Because Plaintiffs lack standing, the Court will, by separate Order, GRANT Defendant's Motion to Dismiss and DIRECT the CLERK to CLOSE the CASE.

NOTES

[1] For simplicity's sake, Defendant will hereafter be referred to as "Blue Cross."

[2] Green Spring Health Services of Maryland will hereafter be referred to as "Green Spring."

[3] Because the combined Green Spring Criteria are voluminous, they are not furnished to each participant. The criteria are, however, available upon request. Each participant is given a summary plan description ("SPD"), which describes his or her individual plan, how claims are made and decided, and outlines the participant's rights to appeal a denial of benefits.

[4] The highly "reticulated" ERISA statute and its attendant administrative regulations provide a comprehensive framework governing disclosure, the processing of benefits, internal appeals, and the right to sue. In the statute, as defendant points out, healthcare is a subject of intense Congressional scrutiny and Congress is even now considering legislation that would require additional disclosure of coverage criteria.

[5] The Insurance Commissioner's authority is laid out in a variety of sections in the Maryland Code, including § 27-303, § 27-304, § 27-305, § 1-301 and § 27-103.

[6] Plaintiffs argue that these disclosure obligations arise under 29 U.S.C. §§ 1021, 1022, and 1024(b).

[7] The fiduciary duties in question are established by section 404(a) of ERISA. Section 404(a) obligates fiduciaries to discharge their duties in accordance with the documents and instruments governing the plan, to operate the plan solely in the interest of the plan participants and beneficiaries, and to exercise the care of an ordinarily prudent person in managing the plan. Plaintiffs also contend that Blue Cross had a fiduciary duty to (1) disclose material information about plan benefits to plan participants, and (2) disclose the Green Spring Criteria as required by section 104.

[8] It is also questionable whether the second and third elements of the Lujan test, causation and redressability, are satisfied. As discussed below, Plaintiffs do not allege reliance or prejudice as required by established ERISA case law. Also, because it was Plaintiffs' employers who negotiated the insurance policies in question, it is unclear whether a cash award to Plaintiffs would redress the alleged injury.

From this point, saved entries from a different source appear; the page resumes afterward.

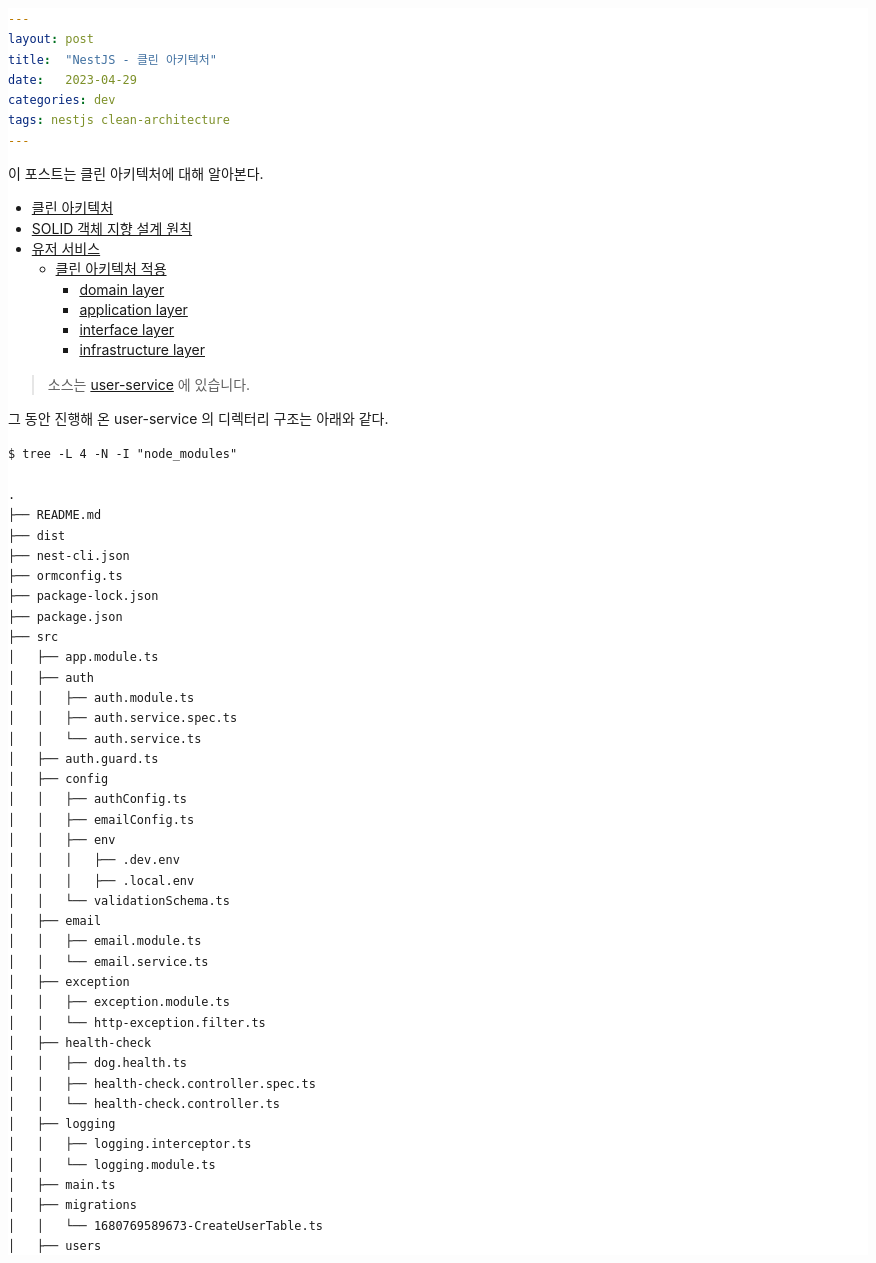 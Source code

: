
 ```yaml
---
layout: post
title:  "NestJS - 클린 아키텍처"
date:   2023-04-29
categories: dev
tags: nestjs clean-architecture
---
```


이 포스트는 클린 아키텍처에 대해 알아본다.

- [클린 아키텍처](#1-클린-아키텍처)
- [SOLID 객체 지향 설계 원칙](#2-solid-객체-지향-설계-원칙)
- [유저 서비스](#3-유저-서비스)
  - [클린 아키텍처 적용](#31-클린-아키텍처-적용)
    - [domain layer](#311-domain-layer)
    - [application layer](#312-application-layer)
    - [interface layer](#313-interface-layer)
    - [infrastructure layer](#314-infrastructure-layer)

> 소스는 [user-service](https://github.com/assu10/nestjs/tree/user-service/ch17) 에 있습니다.

그 동안 진행해 온 user-service 의 디렉터리 구조는 아래와 같다.

```shell
$ tree -L 4 -N -I "node_modules"

.
├── README.md
├── dist
├── nest-cli.json
├── ormconfig.ts
├── package-lock.json
├── package.json
├── src
│   ├── app.module.ts
│   ├── auth
│   │   ├── auth.module.ts
│   │   ├── auth.service.spec.ts
│   │   └── auth.service.ts
│   ├── auth.guard.ts
│   ├── config
│   │   ├── authConfig.ts
│   │   ├── emailConfig.ts
│   │   ├── env
│   │   │   ├── .dev.env
│   │   │   ├── .local.env
│   │   └── validationSchema.ts
│   ├── email
│   │   ├── email.module.ts
│   │   └── email.service.ts
│   ├── exception
│   │   ├── exception.module.ts
│   │   └── http-exception.filter.ts
│   ├── health-check
│   │   ├── dog.health.ts
│   │   ├── health-check.controller.spec.ts
│   │   └── health-check.controller.ts
│   ├── logging
│   │   ├── logging.interceptor.ts
│   │   └── logging.module.ts
│   ├── main.ts
│   ├── migrations
│   │   └── 1680769589673-CreateUserTable.ts
│   ├── users
``` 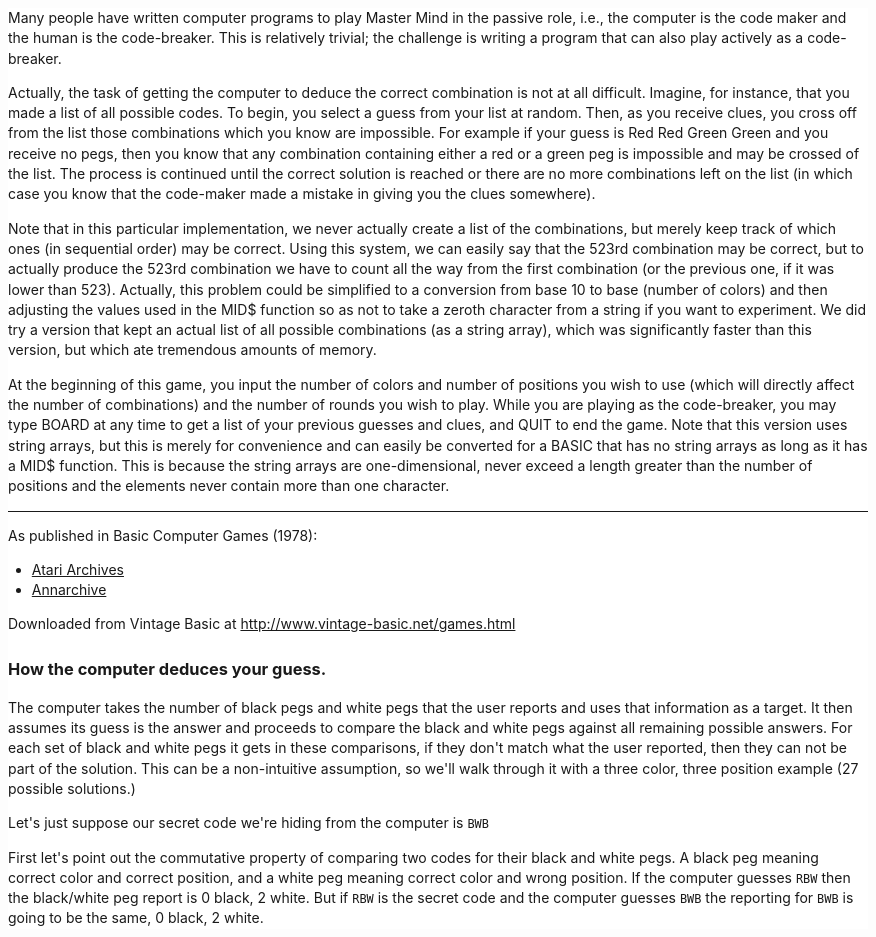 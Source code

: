 Many people have written computer programs to play Master Mind in the passive role, i.e., the computer is the code maker and the human is the code-breaker. This is relatively trivial; the challenge is writing a program that can also play actively as a code-breaker.

Actually, the task of getting the computer to deduce the correct combination is not at all difficult. Imagine, for instance, that you made a list of all possible codes. To begin, you select a guess from your list at random. Then, as you receive clues, you cross off from the list those combinations which you know are impossible. For example if your guess is Red Red Green Green and you receive no pegs, then you know that any combination containing either a red or a green peg is impossible and may be crossed of the list. The process is continued until the correct solution is reached or there are no more combinations left on the list (in which case you know that the code-maker made a mistake in giving you the clues somewhere).

Note that in this particular implementation, we never actually create a list of the combinations, but merely keep track of which ones (in sequential order) may be correct. Using this system, we can easily say that the 523rd combination may be correct, but to actually produce the 523rd combination we have to count all the way from the first combination (or the previous one, if it was lower than 523). Actually, this problem could be simplified to a conversion from base 10 to base (number of colors) and then adjusting the values used in the MID$ function so as not to take a zeroth character from a string if you want to experiment. We did try a version that kept an actual list of all possible combinations (as a string array), which was significantly faster than this version, but which ate tremendous amounts of memory.

At the beginning of this game, you input the number of colors and number of positions you wish to use (which will directly affect the number of combinations) and the number of rounds you wish to play. While you are playing as the code-breaker, you may type BOARD at any time to get a list of your previous guesses and clues, and QUIT to end the game. Note that this version uses string arrays, but this is merely for convenience and can easily be converted for a BASIC that has no string arrays as long as it has a MID$ function. This is because the string arrays are one-dimensional, never exceed a length greater than the number of positions and the elements never contain more than one character.

---

As published in Basic Computer Games (1978):
- [Atari Archives](https://www.atariarchives.org/basicgames/showpage.php?page=110)
- [Annarchive](https://annarchive.com/files/Basic_Computer_Games_Microcomputer_Edition.pdf#page=125)

Downloaded from Vintage Basic at
http://www.vintage-basic.net/games.html

### How the computer deduces your guess.

The computer takes the number of black pegs and white pegs that the user reports
and uses that information as a target. It then assumes its guess is the answer
and proceeds to compare the black and white pegs against all remaining possible
answers. For each set of black and white pegs it gets in these comparisons, if 
they don't match what the user reported, then they can not be part of the solution.
This can be a non-intuitive assumption, so we'll walk through it with a three color,
three position example (27 possible solutions.)

Let's just suppose our secret code we're hiding from the computer is `BWB`

First let's point out the commutative property of comparing two codes for their
black and white pegs. A black peg meaning correct color and correct position, and
a white peg meaning correct color and wrong position.  If the computer guesses
`RBW` then the black/white peg report is 0 black, 2 white.  But if `RBW` is the 
secret code and the computer guesses `BWB` the reporting for `BWB` is going to be
the same, 0 black, 2 white. 
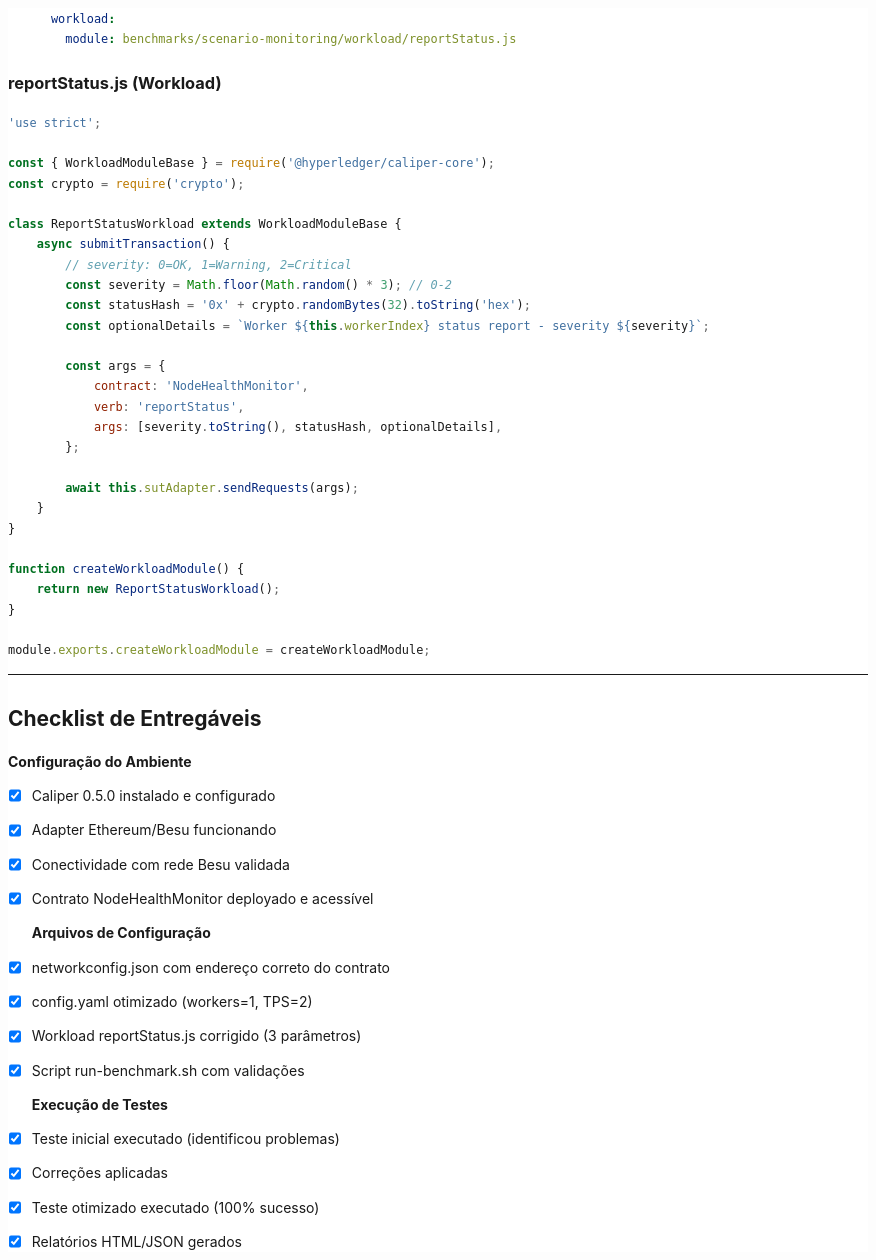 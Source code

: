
 ```yaml
      workload:
        module: benchmarks/scenario-monitoring/workload/reportStatus.js
```

### reportStatus.js (Workload)
```javascript
'use strict';

const { WorkloadModuleBase } = require('@hyperledger/caliper-core');
const crypto = require('crypto');

class ReportStatusWorkload extends WorkloadModuleBase {
    async submitTransaction() {
        // severity: 0=OK, 1=Warning, 2=Critical
        const severity = Math.floor(Math.random() * 3); // 0-2
        const statusHash = '0x' + crypto.randomBytes(32).toString('hex');
        const optionalDetails = `Worker ${this.workerIndex} status report - severity ${severity}`;

        const args = {
            contract: 'NodeHealthMonitor',
            verb: 'reportStatus',
            args: [severity.toString(), statusHash, optionalDetails],
        };

        await this.sutAdapter.sendRequests(args);
    }
}

function createWorkloadModule() {
    return new ReportStatusWorkload();
}

module.exports.createWorkloadModule = createWorkloadModule;
```

---

##  Checklist de Entregáveis

  **Configuração do Ambiente**
- [x] Caliper 0.5.0 instalado e configurado
- [x] Adapter Ethereum/Besu funcionando
- [x] Conectividade com rede Besu validada
- [x] Contrato NodeHealthMonitor deployado e acessível

  **Arquivos de Configuração**
- [x] networkconfig.json com endereço correto do contrato
- [x] config.yaml otimizado (workers=1, TPS=2)
- [x] Workload reportStatus.js corrigido (3 parâmetros)
- [x] Script run-benchmark.sh com validações

  **Execução de Testes**
- [x] Teste inicial executado (identificou problemas)
- [x] Correções aplicadas
- [x] Teste otimizado executado (100% sucesso)
- [x] Relatórios HTML/JSON gerados
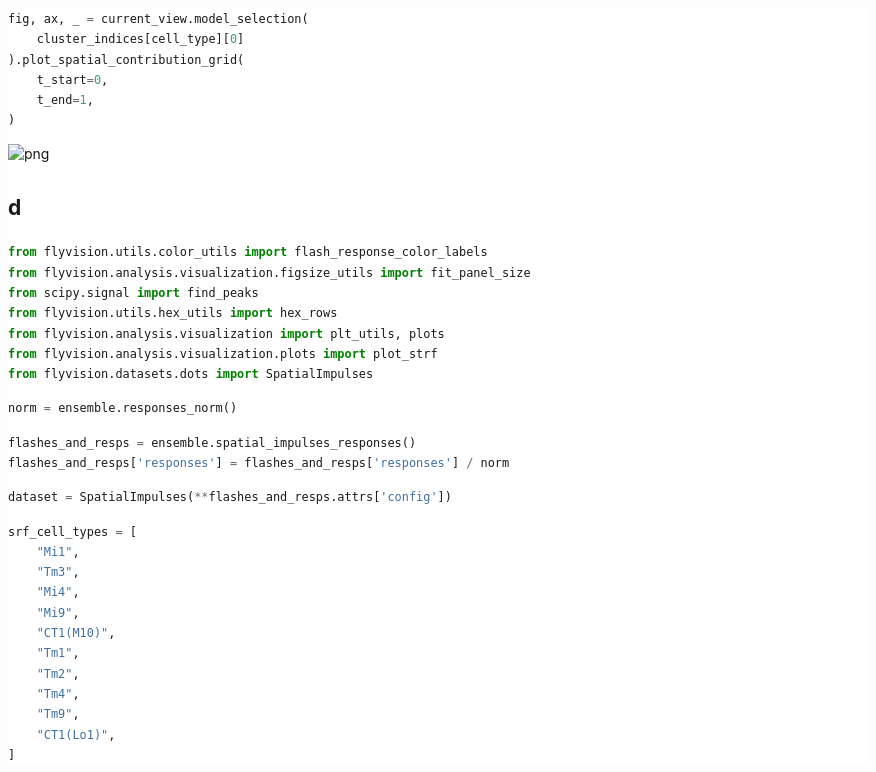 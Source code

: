 

```python
fig, ax, _ = current_view.model_selection(
    cluster_indices[cell_type][0]
).plot_spatial_contribution_grid(
    t_start=0,
    t_end=1,
)
```



![png](figure_04_mechanisms_files/figure_04_mechanisms_21_0.png)



## d


```python
from flyvision.utils.color_utils import flash_response_color_labels
from flyvision.analysis.visualization.figsize_utils import fit_panel_size
from scipy.signal import find_peaks
from flyvision.utils.hex_utils import hex_rows
from flyvision.analysis.visualization import plt_utils, plots
from flyvision.analysis.visualization.plots import plot_strf
from flyvision.datasets.dots import SpatialImpulses
```


```python
norm = ensemble.responses_norm()
```


```python
flashes_and_resps = ensemble.spatial_impulses_responses()
flashes_and_resps['responses'] = flashes_and_resps['responses'] / norm
```


```python
dataset = SpatialImpulses(**flashes_and_resps.attrs['config'])
```


```python
srf_cell_types = [
    "Mi1",
    "Tm3",
    "Mi4",
    "Mi9",
    "CT1(M10)",
    "Tm1",
    "Tm2",
    "Tm4",
    "Tm9",
    "CT1(Lo1)",
]
```
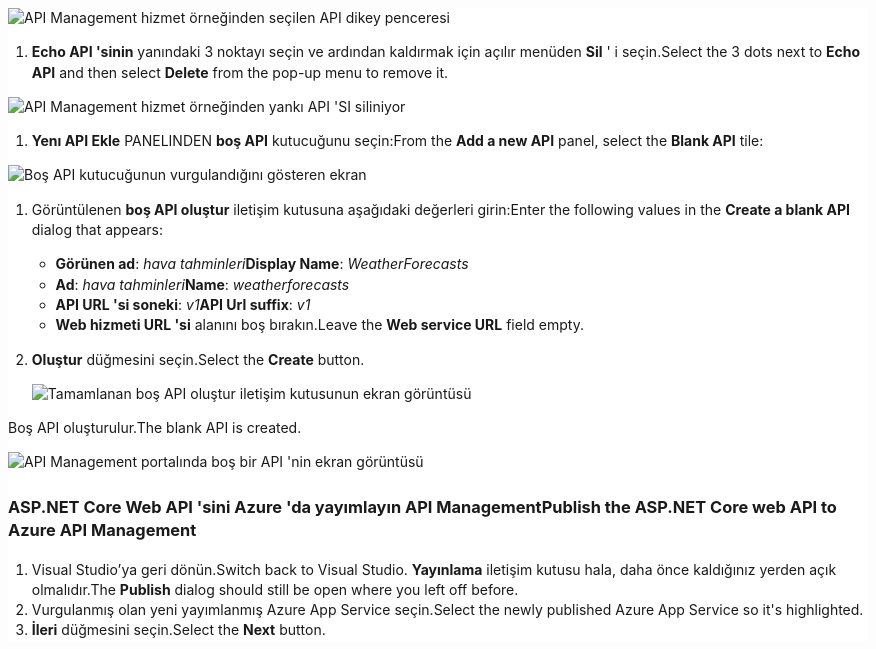   ![API Management hizmet örneğinden seçilen API dikey penceresi](publish-to-azure-api-management-using-vs/_static/portal_api_overview.png)

1. <span data-ttu-id="4a9a6-154">**Echo API 'sinin** yanındaki 3 noktayı seçin ve ardından kaldırmak için açılır menüden **Sil** ' i seçin.</span><span class="sxs-lookup"><span data-stu-id="4a9a6-154">Select the 3 dots next to **Echo API** and then select **Delete** from the pop-up menu to remove it.</span></span>

  ![API Management hizmet örneğinden yankı API 'SI siliniyor](publish-to-azure-api-management-using-vs/_static/portal_delete_echo.png)

1. <span data-ttu-id="4a9a6-156">**Yenı API Ekle** PANELINDEN **boş API** kutucuğunu seçin:</span><span class="sxs-lookup"><span data-stu-id="4a9a6-156">From the **Add a new API** panel, select the **Blank API** tile:</span></span>

  ![Boş API kutucuğunun vurgulandığını gösteren ekran](publish-to-azure-api-management-using-vs/_static/portal_api_create_blank.png)

1. <span data-ttu-id="4a9a6-158">Görüntülenen **boş API oluştur** iletişim kutusuna aşağıdaki değerleri girin:</span><span class="sxs-lookup"><span data-stu-id="4a9a6-158">Enter the following values in the **Create a blank API** dialog that appears:</span></span>    

    - <span data-ttu-id="4a9a6-159">**Görünen ad**: *hava tahminleri*</span><span class="sxs-lookup"><span data-stu-id="4a9a6-159">**Display Name**: *WeatherForecasts*</span></span>
    - <span data-ttu-id="4a9a6-160">**Ad**: *hava tahminleri*</span><span class="sxs-lookup"><span data-stu-id="4a9a6-160">**Name**: *weatherforecasts*</span></span>
    - <span data-ttu-id="4a9a6-161">**API URL 'si soneki**: *v1*</span><span class="sxs-lookup"><span data-stu-id="4a9a6-161">**API Url suffix**: *v1*</span></span>
    - <span data-ttu-id="4a9a6-162">**Web hizmeti URL 'si** alanını boş bırakın.</span><span class="sxs-lookup"><span data-stu-id="4a9a6-162">Leave the **Web service URL** field empty.</span></span>

1. <span data-ttu-id="4a9a6-163">**Oluştur** düğmesini seçin.</span><span class="sxs-lookup"><span data-stu-id="4a9a6-163">Select the **Create** button.</span></span>

    ![Tamamlanan boş API oluştur iletişim kutusunun ekran görüntüsü](publish-to-azure-api-management-using-vs/_static/portal_api_blank_complete.png)

<span data-ttu-id="4a9a6-165">Boş API oluşturulur.</span><span class="sxs-lookup"><span data-stu-id="4a9a6-165">The blank API is created.</span></span>

![API Management portalında boş bir API 'nin ekran görüntüsü](publish-to-azure-api-management-using-vs/_static/portal_api_blank_created_empty.png)

### <a name="publish-the-aspnet-core-web-api-to-azure-api-management"></a><span data-ttu-id="4a9a6-167">ASP.NET Core Web API 'sini Azure 'da yayımlayın API Management</span><span class="sxs-lookup"><span data-stu-id="4a9a6-167">Publish the ASP.NET Core web API to Azure API Management</span></span>

1. <span data-ttu-id="4a9a6-168">Visual Studio’ya geri dönün.</span><span class="sxs-lookup"><span data-stu-id="4a9a6-168">Switch back to Visual Studio.</span></span> <span data-ttu-id="4a9a6-169">**Yayınlama** iletişim kutusu hala, daha önce kaldığınız yerden açık olmalıdır.</span><span class="sxs-lookup"><span data-stu-id="4a9a6-169">The **Publish** dialog should still be open where you left off before.</span></span>
1. <span data-ttu-id="4a9a6-170">Vurgulanmış olan yeni yayımlanmış Azure App Service seçin.</span><span class="sxs-lookup"><span data-stu-id="4a9a6-170">Select the newly published Azure App Service so it's highlighted.</span></span>
1. <span data-ttu-id="4a9a6-171">**İleri** düğmesini seçin.</span><span class="sxs-lookup"><span data-stu-id="4a9a6-171">Select the **Next** button.</span></span>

[9] In order to establish standing, RICO plaintiffs must allege injury to their business or property. See Maio 221 F.3d at 473. As a result, RICO plaintiffs face a more stringent burden than ERISA plaintiffs, who are free to claim a wider range of actionable injuries. Maio's reasoning is still applicable, however. Plaintiffs' theory argues that their injury is the diminished value of their insurance. Maio's holding revolved around the notion that insurance is a contract and, therefore, injuries resulting from the failure to abide by the insurance contract are governed by contract law. Id. at 489; see also Md. Ins.Code Ann. § 1-101(t) (insurance is a "contract to indemnify or to pay a specified or determinable amount of benefit on the occurrence of a determinable contingency").

[10] A legislature has broad fact-finding powers. The Maio court observed that the courts, lacking these powers, would be unable to adequately analyze the plaintiffs' claim.

[11] In re Managed Care Litigation concluded that the plaintiffs had standing under RICO. The court did not specifically address whether the plaintiffs had standing under ERISA. Based upon its thinking, however, it is likely that the court would have found that Plaintiffs have standing under ERISA.

[12] It is noteworthy that Congress is currently considering legislation that would expand the disclosure obligations of insurers and thereby address many of the complaints alleged by Plaintiffs.

[13] They also may have had the opportunity to petition the Maryland Insurance Commissioner for relief.

[14] Plaintiffs paint Cotter v. Eastern Conference of Teamsters Retirement Plan, 898 F.2d 424, 426, 429 (4th Cir.1990), as an exception to Rodriguez. Although Cotter is a complicated case with an unusual fact pattern, the plaintiff was nonetheless suing for individual benefits that he claimed he should have received in the past. In the instant case, Plaintiffs are not requesting benefits that they should have received in the past. Thus, Cotter offers no support to Plaintiffs.